## To do
Once you have read the records below, restate them word for word.

## Provided data
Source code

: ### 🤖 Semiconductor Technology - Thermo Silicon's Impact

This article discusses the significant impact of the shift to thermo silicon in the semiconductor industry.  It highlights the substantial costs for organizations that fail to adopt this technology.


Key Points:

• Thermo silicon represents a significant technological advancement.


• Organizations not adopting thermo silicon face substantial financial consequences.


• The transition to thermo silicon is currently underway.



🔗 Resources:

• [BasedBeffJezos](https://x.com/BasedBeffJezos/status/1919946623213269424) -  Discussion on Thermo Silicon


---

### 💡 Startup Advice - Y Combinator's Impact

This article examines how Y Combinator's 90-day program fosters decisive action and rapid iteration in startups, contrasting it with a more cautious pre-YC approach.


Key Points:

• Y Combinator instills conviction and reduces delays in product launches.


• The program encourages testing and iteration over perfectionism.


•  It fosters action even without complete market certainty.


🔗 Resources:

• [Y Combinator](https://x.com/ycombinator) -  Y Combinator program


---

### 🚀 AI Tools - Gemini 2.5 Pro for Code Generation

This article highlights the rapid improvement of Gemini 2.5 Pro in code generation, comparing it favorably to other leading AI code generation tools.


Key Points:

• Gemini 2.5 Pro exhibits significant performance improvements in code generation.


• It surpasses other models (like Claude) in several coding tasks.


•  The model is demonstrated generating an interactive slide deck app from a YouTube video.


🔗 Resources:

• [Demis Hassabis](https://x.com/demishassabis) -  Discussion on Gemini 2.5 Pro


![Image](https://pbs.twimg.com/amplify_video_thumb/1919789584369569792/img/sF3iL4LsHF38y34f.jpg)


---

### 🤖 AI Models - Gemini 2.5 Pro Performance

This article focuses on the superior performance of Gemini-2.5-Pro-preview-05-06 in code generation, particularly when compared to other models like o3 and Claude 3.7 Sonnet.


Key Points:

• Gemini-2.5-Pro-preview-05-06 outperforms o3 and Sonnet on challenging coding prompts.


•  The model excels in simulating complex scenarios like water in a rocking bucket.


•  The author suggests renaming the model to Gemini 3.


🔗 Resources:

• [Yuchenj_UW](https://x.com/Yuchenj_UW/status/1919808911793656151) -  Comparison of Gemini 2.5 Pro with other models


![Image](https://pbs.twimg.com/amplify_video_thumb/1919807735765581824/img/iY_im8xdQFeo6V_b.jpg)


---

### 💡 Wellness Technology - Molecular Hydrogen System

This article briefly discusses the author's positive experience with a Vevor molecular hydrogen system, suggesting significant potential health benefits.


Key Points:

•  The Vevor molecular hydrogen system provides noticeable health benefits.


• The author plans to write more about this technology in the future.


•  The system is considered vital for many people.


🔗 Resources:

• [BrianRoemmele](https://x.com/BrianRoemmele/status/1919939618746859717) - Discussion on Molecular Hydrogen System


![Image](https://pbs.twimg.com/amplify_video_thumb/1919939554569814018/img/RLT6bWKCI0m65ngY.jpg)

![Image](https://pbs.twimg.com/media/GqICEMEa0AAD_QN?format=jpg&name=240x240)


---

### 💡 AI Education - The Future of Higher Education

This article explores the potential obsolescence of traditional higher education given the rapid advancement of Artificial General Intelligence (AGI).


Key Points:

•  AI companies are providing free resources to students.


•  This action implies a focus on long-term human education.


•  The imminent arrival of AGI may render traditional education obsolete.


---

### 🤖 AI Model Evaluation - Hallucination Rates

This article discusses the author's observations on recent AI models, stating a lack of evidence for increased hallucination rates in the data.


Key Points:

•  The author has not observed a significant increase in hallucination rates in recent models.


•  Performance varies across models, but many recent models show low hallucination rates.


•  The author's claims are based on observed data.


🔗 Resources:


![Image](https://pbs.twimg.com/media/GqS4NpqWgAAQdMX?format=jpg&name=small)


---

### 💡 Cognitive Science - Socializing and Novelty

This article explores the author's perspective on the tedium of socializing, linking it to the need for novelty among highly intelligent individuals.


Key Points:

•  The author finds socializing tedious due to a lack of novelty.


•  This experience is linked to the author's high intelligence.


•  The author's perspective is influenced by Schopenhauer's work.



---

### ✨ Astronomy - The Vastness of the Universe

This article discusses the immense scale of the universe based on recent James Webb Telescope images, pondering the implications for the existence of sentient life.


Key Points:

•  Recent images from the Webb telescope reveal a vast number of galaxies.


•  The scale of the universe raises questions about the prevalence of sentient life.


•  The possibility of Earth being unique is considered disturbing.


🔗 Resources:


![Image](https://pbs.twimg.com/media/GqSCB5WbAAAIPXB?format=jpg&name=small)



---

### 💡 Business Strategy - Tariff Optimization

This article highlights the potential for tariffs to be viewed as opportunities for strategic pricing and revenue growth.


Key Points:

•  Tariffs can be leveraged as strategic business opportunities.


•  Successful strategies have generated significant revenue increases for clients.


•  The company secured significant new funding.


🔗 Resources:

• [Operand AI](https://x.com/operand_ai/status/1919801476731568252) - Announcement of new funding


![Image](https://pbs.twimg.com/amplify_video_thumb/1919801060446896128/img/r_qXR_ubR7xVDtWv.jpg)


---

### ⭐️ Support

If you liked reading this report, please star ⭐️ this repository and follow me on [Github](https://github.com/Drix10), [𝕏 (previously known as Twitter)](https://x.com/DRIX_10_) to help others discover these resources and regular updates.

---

## Reply
Source code

: ### 🤖 Semiconductor Technology - Thermo Silicon's Impact

This article discusses the significant impact of the shift to thermo silicon in the semiconductor industry.  It highlights the substantial costs for organizations that fail to adopt this technology.


Key Points:

• Thermo silicon represents a significant technological advancement.


• Organizations not adopting thermo silicon face substantial financial consequences.


• The transition to thermo silicon is currently underway.



🔗 Resources:

• [BasedBeffJezos](https://x.com/BasedBeffJezos/status/1919946623213269424) -  Discussion on Thermo Silicon


---

### 💡 Startup Advice - Y Combinator's Impact

This article examines how Y Combinator's 90-day program fosters decisive action and rapid iteration in startups, contrasting it with a more cautious pre-YC approach.


Key Points:

• Y Combinator instills conviction and reduces delays in product launches.


• The program encourages testing and iteration over perfectionism.


•  It fosters action even without complete market certainty.


🔗 Resources:

• [Y Combinator](https://x.com/ycombinator) -  Y Combinator program


---

### 🚀 AI Tools - Gemini 2.5 Pro for Code Generation

This article highlights the rapid improvement of Gemini 2.5 Pro in code generation, comparing it favorably to other leading AI code generation tools.


Key Points:

• Gemini 2.5 Pro exhibits significant performance improvements in code generation.


• It surpasses other models (like Claude) in several coding tasks.


•  The model is demonstrated generating an interactive slide deck app from a YouTube video.


🔗 Resources:

• [Demis Hassabis](https://x.com/demishassabis) -  Discussion on Gemini 2.5 Pro


![Image](https://pbs.twimg.com/amplify_video_thumb/1919789584369569792/img/sF3iL4LsHF38y34f.jpg)


---

### 🤖 AI Models - Gemini 2.5 Pro Performance

This article focuses on the superior performance of Gemini-2.5-Pro-preview-05-06 in code generation, particularly when compared to other models like o3 and Claude 3.7 Sonnet.


Key Points:

• Gemini-2.5-Pro-preview-05-06 outperforms o3 and Sonnet on challenging coding prompts.


•  The model excels in simulating complex scenarios like water in a rocking bucket.


•  The author suggests renaming the model to Gemini 3.


🔗 Resources:

• [Yuchenj_UW](https://x.com/Yuchenj_UW/status/1919808911793656151) -  Comparison of Gemini 2.5 Pro with other models


![Image](https://pbs.twimg.com/amplify_video_thumb/1919807735765581824/img/iY_im8xdQFeo6V_b.jpg)


---

### 💡 Wellness Technology - Molecular Hydrogen System

This article briefly discusses the author's positive experience with a Vevor molecular hydrogen system, suggesting significant potential health benefits.


Key Points:

•  The Vevor molecular hydrogen system provides noticeable health benefits.


• The author plans to write more about this technology in the future.


•  The system is considered vital for many people.


🔗 Resources:

• [BrianRoemmele](https://x.com/BrianRoemmele/status/1919939618746859717) - Discussion on Molecular Hydrogen System


![Image](https://pbs.twimg.com/amplify_video_thumb/1919939554569814018/img/RLT6bWKCI0m65ngY.jpg)

![Image](https://pbs.twimg.com/media/GqICEMEa0AAD_QN?format=jpg&name=240x240)


---

### 💡 AI Education - The Future of Higher Education

This article explores the potential obsolescence of traditional higher education given the rapid advancement of Artificial General Intelligence (AGI).


Key Points:

•  AI companies are providing free resources to students.


•  This action implies a focus on long-term human education.


•  The imminent arrival of AGI may render traditional education obsolete.


---

### 🤖 AI Model Evaluation - Hallucination Rates

This article discusses the author's observations on recent AI models, stating a lack of evidence for increased hallucination rates in the data.


Key Points:

•  The author has not observed a significant increase in hallucination rates in recent models.


•  Performance varies across models, but many recent models show low hallucination rates.


•  The author's claims are based on observed data.


🔗 Resources:


![Image](https://pbs.twimg.com/media/GqS4NpqWgAAQdMX?format=jpg&name=small)


---

### 💡 Cognitive Science - Socializing and Novelty

This article explores the author's perspective on the tedium of socializing, linking it to the need for novelty among highly intelligent individuals.


Key Points:

•  The author finds socializing tedious due to a lack of novelty.


•  This experience is linked to the author's high intelligence.


•  The author's perspective is influenced by Schopenhauer's work.



---

### ✨ Astronomy - The Vastness of the Universe

This article discusses the immense scale of the universe based on recent James Webb Telescope images, pondering the implications for the existence of sentient life.


Key Points:

•  Recent images from the Webb telescope reveal a vast number of galaxies.


•  The scale of the universe raises questions about the prevalence of sentient life.


•  The possibility of Earth being unique is considered disturbing.


🔗 Resources:


![Image](https://pbs.twimg.com/media/GqSCB5WbAAAIPXB?format=jpg&name=small)



---

### 💡 Business Strategy - Tariff Optimization

This article highlights the potential for tariffs to be viewed as opportunities for strategic pricing and revenue growth.


Key Points:

•  Tariffs can be leveraged as strategic business opportunities.


•  Successful strategies have generated significant revenue increases for clients.


•  The company secured significant new funding.


🔗 Resources:

• [Operand AI](https://x.com/operand_ai/status/1919801476731568252) - Announcement of new funding


![Image](https://pbs.twimg.com/amplify_video_thumb/1919801060446896128/img/r_qXR_ubR7xVDtWv.jpg)


---

### ⭐️ Support

If you liked reading this report, please star ⭐️ this repository and follow me on [Github](https://github.com/Drix10), [𝕏 (previously known as Twitter)](https://x.com/DRIX_10_) to help others discover these resources and regular updates.

---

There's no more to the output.